In fact, the Gyeongbok Palace had several kitchens across its vast grounds.

The largest of all was the one close to Gangnyeongjeon (where the king slept) and Gyotaejeon (the bedroom for the queen). There, court ladies cooked not only daily meals for the king and the queen, but also special meals for royal ceremonies held throughout the year.

The kitchen that is under reconstruction experienced several ups and downs. According to historical documents, it was burned to the ground during the Japanese invasions known as the Imjin War (1592-98).

It was rebuilt only centuries later - between 1865 and 1868, which was when King Gojong (1852-1919) restored parts of the palace. Historians presume that the structure was again demolished by the Japanese some time around 1915 as they held an industrial expo within the palace during its colonial rule.

The structure, which measured about 3,300 square meters (35,521 square feet) during its heyday, was just an empty lot filled with grass and trees before the reconstruction kicked off two years ago.

This is actually the case with most of the empty land in today’s Korean palaces - they used to be packed with structures.

During the excavation conducted by the National Research Institute of Cultural Heritage between 2004 and 2005, researchers found traces of underground drains, chimneys and wells.

Male chefs

Inside, the royal kitchen consisted of different zones.

There was an area, close to the king’s and the queen’s quarters, that cooked meals for the king and the queen; a place that was in charge of special meals at royal ceremonies; and an area where desserts and refreshments were made.

The builders have based their work on the floor plan of Gyeongbok Palace drawn between 1880 and 1890, as well as the detailed painting of the palace created in 1907.

“The structure is not that different from other palace structures,” said Sin Eung-soo, the master carpenter in charge of the restoration. “But it’s notable that it was large and that it had separate chimneys for the kitchen and ondol [Korea’s traditional underfloor heating system].”

Designated by the state as Intangible Cultural Heritage No. 74, Sin was in charge of the repair and restoration of some of the most important wooden structures in Korea, including Changgyeong Palace, Gyeongbok Palace and Namdaemun Gate, also known as Sungnyemun Gate.

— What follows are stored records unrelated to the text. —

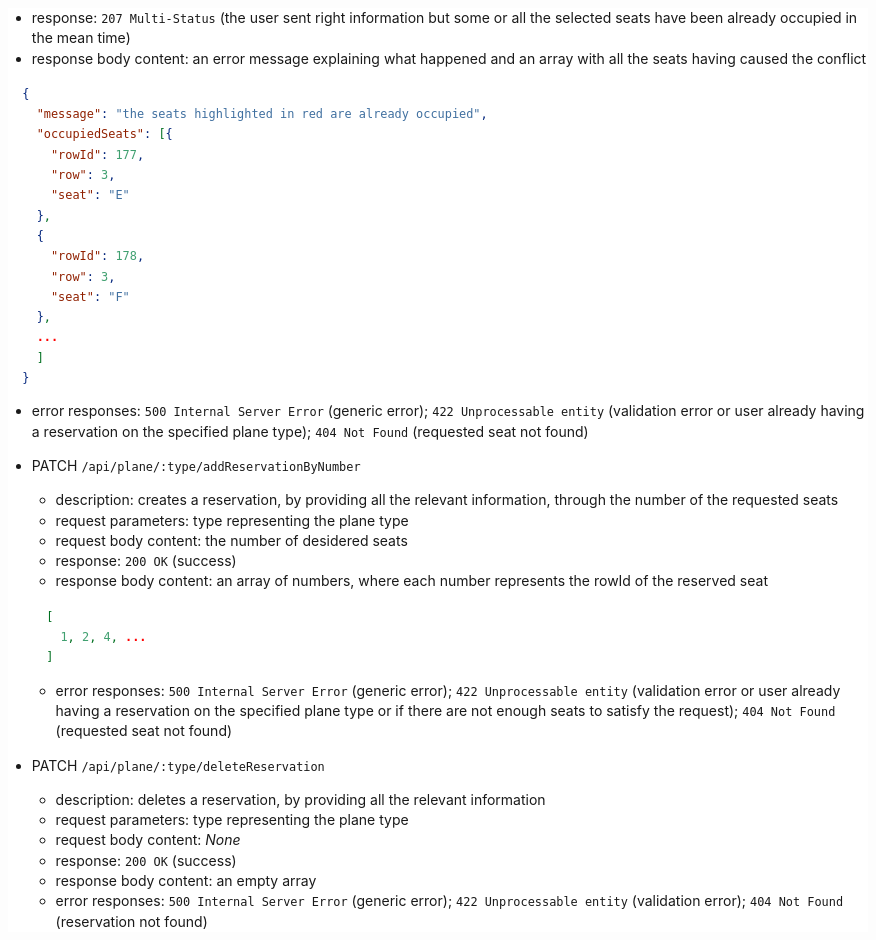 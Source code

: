   - response: `207 Multi-Status` (the user sent right information but some or all the selected seats have been already occupied in the mean time)
  - response body content: an error message explaining what happened and an array with all the seats having caused the conflict
  ```json
    {
      "message": "the seats highlighted in red are already occupied",
      "occupiedSeats": [{
        "rowId": 177,
        "row": 3,
        "seat": "E"
      },
      {
        "rowId": 178,
        "row": 3,
        "seat": "F"
      },
      ...
      ]
    }
  ```
  - error responses: `500 Internal Server Error` (generic error); `422 Unprocessable entity` (validation error or user already having a reservation on the specified plane type); `404 Not Found` (requested seat not found)

  - PATCH `/api/plane/:type/addReservationByNumber`
    - description: creates a reservation, by providing all the relevant information, through the number of the requested seats
    - request parameters: type representing the plane type
    - request body content: the number of desidered seats
    - response: `200 OK` (success)
    - response body content: an array of numbers, where each number represents the rowId of the reserved seat

    ``` json
      [
        1, 2, 4, ...
      ]
    ```

    - error responses: `500 Internal Server Error` (generic error); `422 Unprocessable entity` (validation error or user already having a reservation on the specified plane type or if there are not enough seats to satisfy the request);  `404 Not Found` (requested seat not found)

  - PATCH `/api/plane/:type/deleteReservation`
    - description: deletes a reservation, by providing all the relevant information
    - request parameters: type representing the plane type
    - request body content: _None_
    - response: `200 OK` (success)
    - response body content: an empty array
    - error responses: `500 Internal Server Error` (generic error); `422 Unprocessable entity` (validation error); `404 Not Found` (reservation not found)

When there were large-scale festivities, and a lot of food had to be prepared, makeshift tents were set up at madang, a yard situated at the center of traditional Korean buildings, and even male, professional chefs were summoned as helping hands.

In fact, it was those guys who lost their work in the final years of Joseon and opened upscale Korean food restaurants across the country who let the people know about the food served at court ceremonies.


Once the reconstruction is finished, the remaining task will be filling the inside with proper items.

According to part of the Uigwe books that detail the protocols for Joseon Dynasty ceremonies and rites, they plan to re-enact royal kitchen scenes with appropriate furniture and tools.

Officials expect they will be decorating the area with various pieces of silverware, white porcelain and lacquered items made by Korean craft masters designated as Intangible Cultural Assets by the Korean government for their skills.

“We hope to decorate the area and hold various hands-on programs so that the visitors who fell in love with Korea, its history and its food, through dramas like Daejanggeum, can also take part,” said Choi Yi-tae, an official of the Royal Palaces and Tombs Division of the Cultural Heritage Administration.